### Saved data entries
──────────
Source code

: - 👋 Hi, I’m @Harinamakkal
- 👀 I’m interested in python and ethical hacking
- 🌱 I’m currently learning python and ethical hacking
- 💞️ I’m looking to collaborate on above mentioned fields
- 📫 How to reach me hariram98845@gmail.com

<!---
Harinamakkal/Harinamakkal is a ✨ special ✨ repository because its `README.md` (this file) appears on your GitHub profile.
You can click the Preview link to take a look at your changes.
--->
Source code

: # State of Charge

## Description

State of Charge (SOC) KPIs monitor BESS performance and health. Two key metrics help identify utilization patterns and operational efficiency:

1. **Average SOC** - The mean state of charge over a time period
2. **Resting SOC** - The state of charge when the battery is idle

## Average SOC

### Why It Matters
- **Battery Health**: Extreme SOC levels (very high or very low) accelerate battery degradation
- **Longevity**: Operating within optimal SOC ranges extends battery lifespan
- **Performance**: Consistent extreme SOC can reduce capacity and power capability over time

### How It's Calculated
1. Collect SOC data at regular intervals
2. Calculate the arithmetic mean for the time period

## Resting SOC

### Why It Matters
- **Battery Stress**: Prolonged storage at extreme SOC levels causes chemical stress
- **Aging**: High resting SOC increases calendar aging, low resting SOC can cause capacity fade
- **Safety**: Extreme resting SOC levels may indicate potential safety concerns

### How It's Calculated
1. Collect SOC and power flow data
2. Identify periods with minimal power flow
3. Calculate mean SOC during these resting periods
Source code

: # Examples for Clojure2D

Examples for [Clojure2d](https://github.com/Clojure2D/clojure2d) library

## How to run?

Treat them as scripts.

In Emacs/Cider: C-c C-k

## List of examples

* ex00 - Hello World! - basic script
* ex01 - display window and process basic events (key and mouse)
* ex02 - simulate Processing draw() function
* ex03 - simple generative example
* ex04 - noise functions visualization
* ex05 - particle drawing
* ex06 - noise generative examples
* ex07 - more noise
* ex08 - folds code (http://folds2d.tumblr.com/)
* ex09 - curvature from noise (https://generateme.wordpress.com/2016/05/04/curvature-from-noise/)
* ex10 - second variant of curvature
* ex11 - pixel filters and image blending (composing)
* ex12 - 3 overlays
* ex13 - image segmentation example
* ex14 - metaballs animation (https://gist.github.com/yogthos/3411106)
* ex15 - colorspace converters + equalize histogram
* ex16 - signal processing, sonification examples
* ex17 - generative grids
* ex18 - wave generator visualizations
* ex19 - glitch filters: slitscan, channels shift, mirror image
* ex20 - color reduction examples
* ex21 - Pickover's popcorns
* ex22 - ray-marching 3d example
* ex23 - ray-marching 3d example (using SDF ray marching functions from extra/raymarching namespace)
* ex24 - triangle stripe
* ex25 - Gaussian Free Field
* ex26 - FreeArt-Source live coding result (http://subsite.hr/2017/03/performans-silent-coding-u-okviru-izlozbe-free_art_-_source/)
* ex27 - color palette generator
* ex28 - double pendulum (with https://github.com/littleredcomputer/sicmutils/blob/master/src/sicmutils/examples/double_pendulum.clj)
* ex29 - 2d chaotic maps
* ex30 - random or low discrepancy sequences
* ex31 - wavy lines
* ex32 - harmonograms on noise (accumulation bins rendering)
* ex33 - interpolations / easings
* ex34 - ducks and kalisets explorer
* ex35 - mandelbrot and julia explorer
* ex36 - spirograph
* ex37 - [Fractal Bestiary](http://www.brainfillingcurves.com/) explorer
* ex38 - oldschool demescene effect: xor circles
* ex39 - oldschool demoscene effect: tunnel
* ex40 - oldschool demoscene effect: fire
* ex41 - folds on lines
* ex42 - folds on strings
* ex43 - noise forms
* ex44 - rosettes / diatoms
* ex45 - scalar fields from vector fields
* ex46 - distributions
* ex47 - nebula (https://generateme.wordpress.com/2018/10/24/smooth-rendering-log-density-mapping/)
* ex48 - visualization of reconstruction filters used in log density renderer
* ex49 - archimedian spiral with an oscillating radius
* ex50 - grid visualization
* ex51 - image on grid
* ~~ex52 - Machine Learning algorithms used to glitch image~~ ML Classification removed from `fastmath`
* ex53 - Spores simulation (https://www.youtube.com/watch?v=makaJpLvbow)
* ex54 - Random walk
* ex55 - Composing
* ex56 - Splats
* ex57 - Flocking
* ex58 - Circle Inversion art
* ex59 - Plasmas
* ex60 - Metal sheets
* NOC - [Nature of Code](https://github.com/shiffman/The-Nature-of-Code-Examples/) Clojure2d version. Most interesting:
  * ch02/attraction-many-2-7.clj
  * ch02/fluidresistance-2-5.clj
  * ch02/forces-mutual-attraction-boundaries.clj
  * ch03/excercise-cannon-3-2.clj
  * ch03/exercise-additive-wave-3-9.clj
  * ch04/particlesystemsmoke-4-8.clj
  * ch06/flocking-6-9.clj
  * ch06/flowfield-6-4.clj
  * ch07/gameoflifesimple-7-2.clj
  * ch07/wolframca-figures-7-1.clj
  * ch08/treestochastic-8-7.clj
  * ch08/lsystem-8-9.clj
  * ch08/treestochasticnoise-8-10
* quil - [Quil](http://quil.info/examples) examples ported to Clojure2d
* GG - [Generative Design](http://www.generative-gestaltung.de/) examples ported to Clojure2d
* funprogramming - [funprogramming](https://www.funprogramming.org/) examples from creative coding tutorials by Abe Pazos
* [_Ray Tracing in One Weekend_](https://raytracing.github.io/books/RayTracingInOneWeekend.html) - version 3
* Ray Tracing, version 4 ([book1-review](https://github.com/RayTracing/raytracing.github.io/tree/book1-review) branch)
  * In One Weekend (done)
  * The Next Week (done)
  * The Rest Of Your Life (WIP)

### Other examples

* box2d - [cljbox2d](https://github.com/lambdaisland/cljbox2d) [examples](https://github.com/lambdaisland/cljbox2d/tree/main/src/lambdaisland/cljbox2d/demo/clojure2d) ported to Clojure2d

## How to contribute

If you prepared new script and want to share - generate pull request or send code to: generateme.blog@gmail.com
──────────
### Problem to work on
Give back the entries exactly. Omit none of them.

### Task answer
Source code

: - 👋 Hi, I’m @Harinamakkal
- 👀 I’m interested in python and ethical hacking
- 🌱 I’m currently learning python and ethical hacking
- 💞️ I’m looking to collaborate on above mentioned fields
- 📫 How to reach me hariram98845@gmail.com

<!---
Harinamakkal/Harinamakkal is a ✨ special ✨ repository because its `README.md` (this file) appears on your GitHub profile.
You can click the Preview link to take a look at your changes.
--->
Source code

: # State of Charge

## Description

State of Charge (SOC) KPIs monitor BESS performance and health. Two key metrics help identify utilization patterns and operational efficiency:

1. **Average SOC** - The mean state of charge over a time period
2. **Resting SOC** - The state of charge when the battery is idle

## Average SOC

### Why It Matters
- **Battery Health**: Extreme SOC levels (very high or very low) accelerate battery degradation
- **Longevity**: Operating within optimal SOC ranges extends battery lifespan
- **Performance**: Consistent extreme SOC can reduce capacity and power capability over time

### How It's Calculated
1. Collect SOC data at regular intervals
2. Calculate the arithmetic mean for the time period

## Resting SOC

### Why It Matters
- **Battery Stress**: Prolonged storage at extreme SOC levels causes chemical stress
- **Aging**: High resting SOC increases calendar aging, low resting SOC can cause capacity fade
- **Safety**: Extreme resting SOC levels may indicate potential safety concerns

### How It's Calculated
1. Collect SOC and power flow data
2. Identify periods with minimal power flow
3. Calculate mean SOC during these resting periods
Source code

: # Examples for Clojure2D

Examples for [Clojure2d](https://github.com/Clojure2D/clojure2d) library

## How to run?

Treat them as scripts.

In Emacs/Cider: C-c C-k

## List of examples

* ex00 - Hello World! - basic script
* ex01 - display window and process basic events (key and mouse)
* ex02 - simulate Processing draw() function
* ex03 - simple generative example
* ex04 - noise functions visualization
* ex05 - particle drawing
* ex06 - noise generative examples
* ex07 - more noise
* ex08 - folds code (http://folds2d.tumblr.com/)
* ex09 - curvature from noise (https://generateme.wordpress.com/2016/05/04/curvature-from-noise/)
* ex10 - second variant of curvature
* ex11 - pixel filters and image blending (composing)
* ex12 - 3 overlays
* ex13 - image segmentation example
* ex14 - metaballs animation (https://gist.github.com/yogthos/3411106)
* ex15 - colorspace converters + equalize histogram
* ex16 - signal processing, sonification examples
* ex17 - generative grids
* ex18 - wave generator visualizations
* ex19 - glitch filters: slitscan, channels shift, mirror image
* ex20 - color reduction examples
* ex21 - Pickover's popcorns
* ex22 - ray-marching 3d example
* ex23 - ray-marching 3d example (using SDF ray marching functions from extra/raymarching namespace)
* ex24 - triangle stripe
* ex25 - Gaussian Free Field
* ex26 - FreeArt-Source live coding result (http://subsite.hr/2017/03/performans-silent-coding-u-okviru-izlozbe-free_art_-_source/)
* ex27 - color palette generator
* ex28 - double pendulum (with https://github.com/littleredcomputer/sicmutils/blob/master/src/sicmutils/examples/double_pendulum.clj)
* ex29 - 2d chaotic maps
* ex30 - random or low discrepancy sequences
* ex31 - wavy lines
* ex32 - harmonograms on noise (accumulation bins rendering)
* ex33 - interpolations / easings
* ex34 - ducks and kalisets explorer
* ex35 - mandelbrot and julia explorer
* ex36 - spirograph
* ex37 - [Fractal Bestiary](http://www.brainfillingcurves.com/) explorer
* ex38 - oldschool demescene effect: xor circles
* ex39 - oldschool demoscene effect: tunnel
* ex40 - oldschool demoscene effect: fire
* ex41 - folds on lines
* ex42 - folds on strings
* ex43 - noise forms
* ex44 - rosettes / diatoms
* ex45 - scalar fields from vector fields
* ex46 - distributions
* ex47 - nebula (https://generateme.wordpress.com/2018/10/24/smooth-rendering-log-density-mapping/)
* ex48 - visualization of reconstruction filters used in log density renderer
* ex49 - archimedian spiral with an oscillating radius
* ex50 - grid visualization
* ex51 - image on grid
* ~~ex52 - Machine Learning algorithms used to glitch image~~ ML Classification removed from `fastmath`
* ex53 - Spores simulation (https://www.youtube.com/watch?v=makaJpLvbow)
* ex54 - Random walk
* ex55 - Composing
* ex56 - Splats
* ex57 - Flocking
* ex58 - Circle Inversion art
* ex59 - Plasmas
* ex60 - Metal sheets
* NOC - [Nature of Code](https://github.com/shiffman/The-Nature-of-Code-Examples/) Clojure2d version. Most interesting:
  * ch02/attraction-many-2-7.clj
  * ch02/fluidresistance-2-5.clj
  * ch02/forces-mutual-attraction-boundaries.clj
  * ch03/excercise-cannon-3-2.clj
  * ch03/exercise-additive-wave-3-9.clj
  * ch04/particlesystemsmoke-4-8.clj
  * ch06/flocking-6-9.clj
  * ch06/flowfield-6-4.clj
  * ch07/gameoflifesimple-7-2.clj
  * ch07/wolframca-figures-7-1.clj
  * ch08/treestochastic-8-7.clj
  * ch08/lsystem-8-9.clj
  * ch08/treestochasticnoise-8-10
* quil - [Quil](http://quil.info/examples) examples ported to Clojure2d
* GG - [Generative Design](http://www.generative-gestaltung.de/) examples ported to Clojure2d
* funprogramming - [funprogramming](https://www.funprogramming.org/) examples from creative coding tutorials by Abe Pazos
* [_Ray Tracing in One Weekend_](https://raytracing.github.io/books/RayTracingInOneWeekend.html) - version 3
* Ray Tracing, version 4 ([book1-review](https://github.com/RayTracing/raytracing.github.io/tree/book1-review) branch)
  * In One Weekend (done)
  * The Next Week (done)
  * The Rest Of Your Life (WIP)

### Other examples

* box2d - [cljbox2d](https://github.com/lambdaisland/cljbox2d) [examples](https://github.com/lambdaisland/cljbox2d/tree/main/src/lambdaisland/cljbox2d/demo/clojure2d) ported to Clojure2d

## How to contribute

If you prepared new script and want to share - generate pull request or send code to: generateme.blog@gmail.com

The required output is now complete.